You may know that your success in quitting smoking is one of the best things you can do for your health, so you have to take it seriously in order to really stop smoking .. But unfortunately, it is not that easy, you may face a great challenge, and may take several attempts before You actually succeed ..

So how do you stop smoking? The following proven and proven proven strategies can help you achieve your goal. Try one or two, or try all of them until you find what works for you.

1- Write it down in writing

Think about what you don't like about smoking and why you want to quit:

Are you concerned about the health consequences of smoking, such as lung cancer and heart disease?

- Want to feel better?

- Do you want to set a good example for your children?

Do you want to get rid of the smell of smoke on your hair, skin and clothes?

Write down all of these things in a list and take that list with you, and every time you go to catch a cigarette or yearn to smoke, read your list and remind yourself because you want to stop smoking.

2- Ask for support

Have others stand up for you, tell your family, friends and co-workers that you want to quit smoking, and you may ask them to remind you of the importance of this if they see you holding cigarettes. Also ask your friends or family members who smoke to quit smoking, and consider joining a support group, either in person or online, intended for people who have already quit smoking or want to.

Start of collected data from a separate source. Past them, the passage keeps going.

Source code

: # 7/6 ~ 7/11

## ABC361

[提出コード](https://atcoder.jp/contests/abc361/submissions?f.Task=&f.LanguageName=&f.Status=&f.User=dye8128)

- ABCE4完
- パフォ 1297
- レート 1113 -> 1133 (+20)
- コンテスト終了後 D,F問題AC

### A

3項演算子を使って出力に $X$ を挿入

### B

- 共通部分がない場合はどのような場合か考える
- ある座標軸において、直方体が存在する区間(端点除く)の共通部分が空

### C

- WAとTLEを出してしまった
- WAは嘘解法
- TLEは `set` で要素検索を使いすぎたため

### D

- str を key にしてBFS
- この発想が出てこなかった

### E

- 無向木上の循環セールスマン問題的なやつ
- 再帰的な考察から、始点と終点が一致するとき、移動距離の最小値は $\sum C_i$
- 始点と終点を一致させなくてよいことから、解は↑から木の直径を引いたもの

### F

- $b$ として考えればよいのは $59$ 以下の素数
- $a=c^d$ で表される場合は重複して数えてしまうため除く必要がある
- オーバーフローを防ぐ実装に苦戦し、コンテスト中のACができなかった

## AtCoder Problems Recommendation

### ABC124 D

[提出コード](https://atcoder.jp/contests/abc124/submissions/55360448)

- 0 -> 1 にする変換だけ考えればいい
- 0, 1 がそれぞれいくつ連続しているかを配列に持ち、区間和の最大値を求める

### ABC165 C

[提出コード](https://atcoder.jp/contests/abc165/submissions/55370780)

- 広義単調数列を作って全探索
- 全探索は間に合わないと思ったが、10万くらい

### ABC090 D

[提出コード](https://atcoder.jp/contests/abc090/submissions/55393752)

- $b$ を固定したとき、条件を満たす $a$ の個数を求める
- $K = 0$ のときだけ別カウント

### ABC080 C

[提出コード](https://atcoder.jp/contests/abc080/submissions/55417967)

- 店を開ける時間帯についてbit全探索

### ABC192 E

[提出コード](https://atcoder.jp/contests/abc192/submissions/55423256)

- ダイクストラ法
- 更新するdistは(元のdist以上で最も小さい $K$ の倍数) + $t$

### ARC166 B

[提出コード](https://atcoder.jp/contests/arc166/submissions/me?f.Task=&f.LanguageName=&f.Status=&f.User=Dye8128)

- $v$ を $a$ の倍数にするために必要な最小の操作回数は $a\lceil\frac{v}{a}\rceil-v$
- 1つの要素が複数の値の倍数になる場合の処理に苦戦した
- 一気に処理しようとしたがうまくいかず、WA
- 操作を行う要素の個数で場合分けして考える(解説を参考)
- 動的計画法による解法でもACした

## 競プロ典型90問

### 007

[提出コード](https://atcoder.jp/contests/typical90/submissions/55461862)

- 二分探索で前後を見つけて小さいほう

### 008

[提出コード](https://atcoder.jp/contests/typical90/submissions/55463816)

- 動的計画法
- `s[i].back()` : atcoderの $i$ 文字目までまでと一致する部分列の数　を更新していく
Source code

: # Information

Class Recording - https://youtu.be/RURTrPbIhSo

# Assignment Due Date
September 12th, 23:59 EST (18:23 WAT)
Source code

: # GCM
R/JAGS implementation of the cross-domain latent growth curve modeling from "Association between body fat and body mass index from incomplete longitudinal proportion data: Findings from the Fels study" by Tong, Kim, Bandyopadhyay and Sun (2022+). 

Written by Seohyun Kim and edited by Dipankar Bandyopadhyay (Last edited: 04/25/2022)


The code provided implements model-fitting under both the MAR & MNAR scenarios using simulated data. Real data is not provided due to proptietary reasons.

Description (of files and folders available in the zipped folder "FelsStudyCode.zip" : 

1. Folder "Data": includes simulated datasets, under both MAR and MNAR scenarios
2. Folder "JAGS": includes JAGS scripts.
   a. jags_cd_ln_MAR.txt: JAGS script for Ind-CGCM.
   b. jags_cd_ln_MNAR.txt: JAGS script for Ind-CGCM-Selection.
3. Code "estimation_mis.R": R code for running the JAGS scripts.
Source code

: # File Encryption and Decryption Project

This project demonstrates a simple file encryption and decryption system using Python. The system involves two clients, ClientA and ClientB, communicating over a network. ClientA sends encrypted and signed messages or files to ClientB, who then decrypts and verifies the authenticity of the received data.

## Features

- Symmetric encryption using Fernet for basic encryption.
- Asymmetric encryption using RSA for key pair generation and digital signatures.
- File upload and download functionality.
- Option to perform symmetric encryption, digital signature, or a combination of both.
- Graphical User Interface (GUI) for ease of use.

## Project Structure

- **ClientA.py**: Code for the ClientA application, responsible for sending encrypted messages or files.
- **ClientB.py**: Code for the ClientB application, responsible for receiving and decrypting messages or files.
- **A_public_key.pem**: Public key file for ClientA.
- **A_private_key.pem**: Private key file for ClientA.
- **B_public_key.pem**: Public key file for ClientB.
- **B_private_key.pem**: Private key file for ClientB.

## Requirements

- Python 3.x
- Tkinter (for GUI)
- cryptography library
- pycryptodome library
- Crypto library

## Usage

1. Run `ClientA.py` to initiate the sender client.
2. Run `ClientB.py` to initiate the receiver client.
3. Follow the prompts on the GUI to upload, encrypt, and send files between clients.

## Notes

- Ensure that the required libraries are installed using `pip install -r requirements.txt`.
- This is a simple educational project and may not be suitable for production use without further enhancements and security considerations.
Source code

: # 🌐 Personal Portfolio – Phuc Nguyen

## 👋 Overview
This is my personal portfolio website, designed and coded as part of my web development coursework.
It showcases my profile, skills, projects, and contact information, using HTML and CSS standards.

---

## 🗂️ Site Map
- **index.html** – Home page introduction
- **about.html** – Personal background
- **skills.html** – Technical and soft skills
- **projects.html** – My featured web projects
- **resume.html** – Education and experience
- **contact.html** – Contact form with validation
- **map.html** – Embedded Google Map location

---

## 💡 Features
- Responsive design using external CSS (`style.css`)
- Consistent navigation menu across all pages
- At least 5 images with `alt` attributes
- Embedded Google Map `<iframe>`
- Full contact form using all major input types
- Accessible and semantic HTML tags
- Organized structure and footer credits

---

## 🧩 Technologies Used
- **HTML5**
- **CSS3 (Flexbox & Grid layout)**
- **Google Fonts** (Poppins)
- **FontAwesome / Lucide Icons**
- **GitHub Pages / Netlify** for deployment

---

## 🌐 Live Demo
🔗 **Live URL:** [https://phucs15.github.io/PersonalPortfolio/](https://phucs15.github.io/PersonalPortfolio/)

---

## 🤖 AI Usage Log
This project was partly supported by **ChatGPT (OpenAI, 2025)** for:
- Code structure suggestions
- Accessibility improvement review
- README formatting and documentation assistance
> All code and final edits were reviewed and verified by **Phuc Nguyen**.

3- Visiting the specialist

Contact a specialist in tobacco addiction treatment through your doctor, or a local treatment program or phone-based program (an application downloaded to a mobile phone that includes a reminder of the benefits and harms of quitting smoking and everything that can help you on your journey to quit).

4- Handle things calmly

Most people dazzle to quit smoking by setting a date to quit smoking and suddenly quit on that date. If you tried this method several times and it did not work for you, you may want to start the process by stopping smoking gradually.

Ways you can quit gradually include delaying the first cigarette of the day, smoking only half of the cigarette, buying only one pack of cigarettes at a time, and setting aside a period of smoking per day to be used for physical activity. Take advantage of all your success to quit smoking completely.

5- Avoid smoking stimuli

Know the places and situations that make you crave and avoid smoking. Alternatively, visit places where smoking is not permitted, such as a museum or an entertainment venue, and spend time with people who do not smoke or who also want to quit smoking. At work, use the main door instead of the smokers' entrance.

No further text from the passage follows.